AIM OF THE EXERCISE:
Return a copy of every line in the records that includes the word "caption".

*** Opening of ENTRIES SHOWN ***

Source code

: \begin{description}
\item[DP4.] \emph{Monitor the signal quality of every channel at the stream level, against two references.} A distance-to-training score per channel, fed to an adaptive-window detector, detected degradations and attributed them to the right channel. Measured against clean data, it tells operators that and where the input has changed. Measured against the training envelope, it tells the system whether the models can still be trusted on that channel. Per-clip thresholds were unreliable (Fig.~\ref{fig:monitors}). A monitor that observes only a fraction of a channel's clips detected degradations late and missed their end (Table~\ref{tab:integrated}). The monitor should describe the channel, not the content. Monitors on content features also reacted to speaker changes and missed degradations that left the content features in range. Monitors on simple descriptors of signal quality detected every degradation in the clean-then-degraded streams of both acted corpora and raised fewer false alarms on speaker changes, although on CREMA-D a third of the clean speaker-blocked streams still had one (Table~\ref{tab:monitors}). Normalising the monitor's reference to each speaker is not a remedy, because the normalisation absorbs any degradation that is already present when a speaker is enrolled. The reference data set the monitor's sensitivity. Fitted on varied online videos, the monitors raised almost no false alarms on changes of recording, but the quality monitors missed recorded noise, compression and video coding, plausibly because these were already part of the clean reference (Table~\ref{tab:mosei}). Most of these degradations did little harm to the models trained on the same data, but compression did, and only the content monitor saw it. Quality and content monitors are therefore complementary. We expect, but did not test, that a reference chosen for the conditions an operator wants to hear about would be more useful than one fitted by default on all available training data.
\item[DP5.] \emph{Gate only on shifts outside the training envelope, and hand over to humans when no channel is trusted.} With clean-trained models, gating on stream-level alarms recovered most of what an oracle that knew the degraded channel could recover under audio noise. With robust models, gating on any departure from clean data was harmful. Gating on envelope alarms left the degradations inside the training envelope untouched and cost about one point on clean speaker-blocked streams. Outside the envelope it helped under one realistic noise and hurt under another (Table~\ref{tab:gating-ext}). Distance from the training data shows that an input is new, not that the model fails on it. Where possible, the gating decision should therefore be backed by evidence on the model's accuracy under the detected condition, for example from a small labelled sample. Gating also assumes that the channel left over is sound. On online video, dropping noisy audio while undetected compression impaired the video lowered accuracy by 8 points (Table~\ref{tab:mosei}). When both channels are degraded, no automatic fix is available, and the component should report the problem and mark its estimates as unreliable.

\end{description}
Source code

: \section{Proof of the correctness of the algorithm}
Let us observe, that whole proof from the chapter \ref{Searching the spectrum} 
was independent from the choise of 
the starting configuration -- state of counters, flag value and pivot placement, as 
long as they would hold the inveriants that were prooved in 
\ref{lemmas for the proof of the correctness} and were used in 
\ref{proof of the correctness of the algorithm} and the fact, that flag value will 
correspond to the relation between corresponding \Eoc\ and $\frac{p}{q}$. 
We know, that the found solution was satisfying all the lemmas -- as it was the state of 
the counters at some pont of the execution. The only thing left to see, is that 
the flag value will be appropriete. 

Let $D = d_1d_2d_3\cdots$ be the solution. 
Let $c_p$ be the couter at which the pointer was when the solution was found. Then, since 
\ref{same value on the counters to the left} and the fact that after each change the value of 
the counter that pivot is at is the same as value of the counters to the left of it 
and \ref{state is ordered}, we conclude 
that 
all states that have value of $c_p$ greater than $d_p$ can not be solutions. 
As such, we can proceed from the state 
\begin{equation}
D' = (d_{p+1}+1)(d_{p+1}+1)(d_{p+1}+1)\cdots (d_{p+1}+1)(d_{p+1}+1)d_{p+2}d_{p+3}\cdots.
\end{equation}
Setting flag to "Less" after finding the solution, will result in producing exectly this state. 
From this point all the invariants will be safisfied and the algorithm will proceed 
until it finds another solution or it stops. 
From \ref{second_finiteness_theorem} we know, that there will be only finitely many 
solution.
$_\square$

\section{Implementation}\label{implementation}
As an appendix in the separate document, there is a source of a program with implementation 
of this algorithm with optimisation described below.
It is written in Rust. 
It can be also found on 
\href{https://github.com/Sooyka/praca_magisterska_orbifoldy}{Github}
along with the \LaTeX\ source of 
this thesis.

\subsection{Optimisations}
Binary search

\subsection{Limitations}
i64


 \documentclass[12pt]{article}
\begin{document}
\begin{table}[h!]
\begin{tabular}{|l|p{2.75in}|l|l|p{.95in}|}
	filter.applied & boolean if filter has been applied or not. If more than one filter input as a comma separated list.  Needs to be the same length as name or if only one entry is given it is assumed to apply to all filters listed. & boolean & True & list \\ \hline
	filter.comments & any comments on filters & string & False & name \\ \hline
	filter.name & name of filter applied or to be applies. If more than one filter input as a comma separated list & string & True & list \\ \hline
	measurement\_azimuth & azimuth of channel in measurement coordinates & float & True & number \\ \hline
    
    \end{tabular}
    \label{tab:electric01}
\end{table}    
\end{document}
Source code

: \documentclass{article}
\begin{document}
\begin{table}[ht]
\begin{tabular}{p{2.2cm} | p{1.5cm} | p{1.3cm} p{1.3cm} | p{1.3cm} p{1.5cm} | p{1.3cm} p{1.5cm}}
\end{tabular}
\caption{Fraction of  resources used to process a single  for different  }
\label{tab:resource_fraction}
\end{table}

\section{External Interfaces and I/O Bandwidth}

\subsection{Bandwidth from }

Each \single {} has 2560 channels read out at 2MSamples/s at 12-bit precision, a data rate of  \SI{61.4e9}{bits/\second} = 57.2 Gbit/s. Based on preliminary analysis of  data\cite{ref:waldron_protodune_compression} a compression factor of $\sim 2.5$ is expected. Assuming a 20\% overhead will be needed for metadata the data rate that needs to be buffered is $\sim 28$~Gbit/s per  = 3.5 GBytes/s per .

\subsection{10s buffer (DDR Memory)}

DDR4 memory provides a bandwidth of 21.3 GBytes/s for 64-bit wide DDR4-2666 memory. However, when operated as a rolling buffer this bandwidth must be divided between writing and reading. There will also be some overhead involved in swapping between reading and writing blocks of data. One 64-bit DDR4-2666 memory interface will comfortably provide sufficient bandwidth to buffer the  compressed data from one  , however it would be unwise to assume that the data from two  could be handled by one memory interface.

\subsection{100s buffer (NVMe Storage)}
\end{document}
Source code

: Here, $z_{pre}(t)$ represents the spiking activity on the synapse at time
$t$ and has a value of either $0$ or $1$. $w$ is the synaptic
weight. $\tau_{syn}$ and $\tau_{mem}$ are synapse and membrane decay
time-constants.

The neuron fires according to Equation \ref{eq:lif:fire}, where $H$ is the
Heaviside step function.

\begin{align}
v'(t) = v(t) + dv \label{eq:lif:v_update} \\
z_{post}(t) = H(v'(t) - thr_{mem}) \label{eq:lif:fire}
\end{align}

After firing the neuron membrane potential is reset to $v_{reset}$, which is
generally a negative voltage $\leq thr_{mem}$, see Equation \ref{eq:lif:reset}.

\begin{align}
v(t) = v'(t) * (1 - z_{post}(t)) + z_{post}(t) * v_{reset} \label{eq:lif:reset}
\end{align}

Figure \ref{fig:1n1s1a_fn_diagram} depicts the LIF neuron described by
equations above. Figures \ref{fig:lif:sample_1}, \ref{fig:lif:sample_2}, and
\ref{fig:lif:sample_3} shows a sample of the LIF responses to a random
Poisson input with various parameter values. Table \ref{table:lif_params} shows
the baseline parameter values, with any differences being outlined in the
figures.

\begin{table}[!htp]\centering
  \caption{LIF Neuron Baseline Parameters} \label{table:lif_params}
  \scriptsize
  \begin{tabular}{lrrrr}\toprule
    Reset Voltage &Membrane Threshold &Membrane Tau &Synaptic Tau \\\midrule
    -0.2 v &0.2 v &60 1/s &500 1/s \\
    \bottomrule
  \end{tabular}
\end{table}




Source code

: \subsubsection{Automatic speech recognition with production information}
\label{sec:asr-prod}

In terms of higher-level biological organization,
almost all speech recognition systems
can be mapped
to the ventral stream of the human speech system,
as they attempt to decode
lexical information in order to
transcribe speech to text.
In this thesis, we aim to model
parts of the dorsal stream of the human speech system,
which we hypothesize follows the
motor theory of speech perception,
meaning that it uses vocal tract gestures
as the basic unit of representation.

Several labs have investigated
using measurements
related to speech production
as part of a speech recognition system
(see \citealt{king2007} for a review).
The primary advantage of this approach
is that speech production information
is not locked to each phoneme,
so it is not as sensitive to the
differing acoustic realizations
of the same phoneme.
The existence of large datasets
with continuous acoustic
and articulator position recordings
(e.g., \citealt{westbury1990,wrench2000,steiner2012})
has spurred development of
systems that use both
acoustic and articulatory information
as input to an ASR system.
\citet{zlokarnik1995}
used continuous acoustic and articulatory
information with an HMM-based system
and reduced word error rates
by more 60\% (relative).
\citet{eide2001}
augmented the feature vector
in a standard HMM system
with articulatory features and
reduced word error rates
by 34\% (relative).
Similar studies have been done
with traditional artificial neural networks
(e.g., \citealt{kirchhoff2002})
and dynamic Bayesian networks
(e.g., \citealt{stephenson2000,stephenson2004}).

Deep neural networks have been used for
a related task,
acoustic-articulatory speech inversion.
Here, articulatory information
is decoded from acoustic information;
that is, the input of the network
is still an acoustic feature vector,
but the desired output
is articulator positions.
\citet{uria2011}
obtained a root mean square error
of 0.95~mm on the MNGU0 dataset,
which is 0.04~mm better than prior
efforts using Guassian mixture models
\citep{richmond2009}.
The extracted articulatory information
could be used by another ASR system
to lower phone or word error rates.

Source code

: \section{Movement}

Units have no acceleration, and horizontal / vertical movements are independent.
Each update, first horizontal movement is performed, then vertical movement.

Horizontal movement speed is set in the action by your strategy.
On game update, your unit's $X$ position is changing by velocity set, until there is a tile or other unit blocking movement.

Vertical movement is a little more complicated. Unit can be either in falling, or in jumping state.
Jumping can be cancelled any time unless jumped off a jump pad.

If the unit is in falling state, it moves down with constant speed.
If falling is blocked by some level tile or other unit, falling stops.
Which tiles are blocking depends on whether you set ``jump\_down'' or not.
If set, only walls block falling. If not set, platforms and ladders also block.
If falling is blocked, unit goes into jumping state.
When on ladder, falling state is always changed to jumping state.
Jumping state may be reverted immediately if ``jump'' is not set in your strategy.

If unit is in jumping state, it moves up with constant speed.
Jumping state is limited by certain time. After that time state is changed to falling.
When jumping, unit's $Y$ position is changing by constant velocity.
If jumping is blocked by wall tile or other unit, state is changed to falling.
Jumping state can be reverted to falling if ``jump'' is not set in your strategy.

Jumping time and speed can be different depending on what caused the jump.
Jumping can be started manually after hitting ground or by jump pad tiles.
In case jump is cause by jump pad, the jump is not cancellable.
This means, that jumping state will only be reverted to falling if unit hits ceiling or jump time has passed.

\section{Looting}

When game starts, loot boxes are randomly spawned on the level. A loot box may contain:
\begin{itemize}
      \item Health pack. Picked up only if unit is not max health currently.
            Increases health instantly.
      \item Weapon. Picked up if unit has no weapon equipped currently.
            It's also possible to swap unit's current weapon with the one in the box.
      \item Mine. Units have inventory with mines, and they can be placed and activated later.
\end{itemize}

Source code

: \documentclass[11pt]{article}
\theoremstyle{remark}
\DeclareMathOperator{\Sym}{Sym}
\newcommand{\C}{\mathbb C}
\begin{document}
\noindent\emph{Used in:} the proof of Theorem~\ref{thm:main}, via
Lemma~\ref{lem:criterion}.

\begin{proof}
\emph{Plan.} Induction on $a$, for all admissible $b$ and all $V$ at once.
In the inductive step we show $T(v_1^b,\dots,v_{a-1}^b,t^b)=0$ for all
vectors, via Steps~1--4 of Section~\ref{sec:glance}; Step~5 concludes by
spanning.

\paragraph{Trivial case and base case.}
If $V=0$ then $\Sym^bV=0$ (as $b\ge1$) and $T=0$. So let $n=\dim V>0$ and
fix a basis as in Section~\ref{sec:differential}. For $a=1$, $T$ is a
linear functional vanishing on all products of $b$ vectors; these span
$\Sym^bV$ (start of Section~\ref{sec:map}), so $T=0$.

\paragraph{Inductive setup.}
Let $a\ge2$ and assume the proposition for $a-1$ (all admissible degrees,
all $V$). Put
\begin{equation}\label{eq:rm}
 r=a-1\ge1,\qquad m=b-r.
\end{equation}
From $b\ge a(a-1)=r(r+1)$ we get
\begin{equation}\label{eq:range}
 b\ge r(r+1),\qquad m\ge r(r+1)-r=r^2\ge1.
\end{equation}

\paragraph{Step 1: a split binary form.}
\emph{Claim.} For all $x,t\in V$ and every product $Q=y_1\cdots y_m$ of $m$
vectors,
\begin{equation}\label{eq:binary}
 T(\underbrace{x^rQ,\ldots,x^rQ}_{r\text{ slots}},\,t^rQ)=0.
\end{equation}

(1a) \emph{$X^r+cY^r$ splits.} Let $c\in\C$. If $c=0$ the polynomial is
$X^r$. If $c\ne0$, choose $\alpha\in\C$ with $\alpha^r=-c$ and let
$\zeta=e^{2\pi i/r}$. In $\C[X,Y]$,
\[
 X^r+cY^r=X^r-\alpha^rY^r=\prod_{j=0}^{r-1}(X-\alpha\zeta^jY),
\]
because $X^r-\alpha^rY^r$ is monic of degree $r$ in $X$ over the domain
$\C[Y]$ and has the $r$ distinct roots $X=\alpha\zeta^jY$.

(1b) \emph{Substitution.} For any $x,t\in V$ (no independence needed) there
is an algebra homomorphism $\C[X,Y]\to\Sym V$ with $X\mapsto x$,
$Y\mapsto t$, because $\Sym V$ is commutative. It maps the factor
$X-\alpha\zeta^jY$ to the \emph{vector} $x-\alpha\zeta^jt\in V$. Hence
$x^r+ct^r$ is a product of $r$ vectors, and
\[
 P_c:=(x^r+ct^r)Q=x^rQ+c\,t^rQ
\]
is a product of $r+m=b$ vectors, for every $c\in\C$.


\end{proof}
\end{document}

*** Close of ENTRIES SHOWN ***

SOLVED PROBLEM:
\caption{Fraction of  resources used to process a single  for different  }
  \caption{LIF Neuron Baseline Parameters} \label{table:lif_params}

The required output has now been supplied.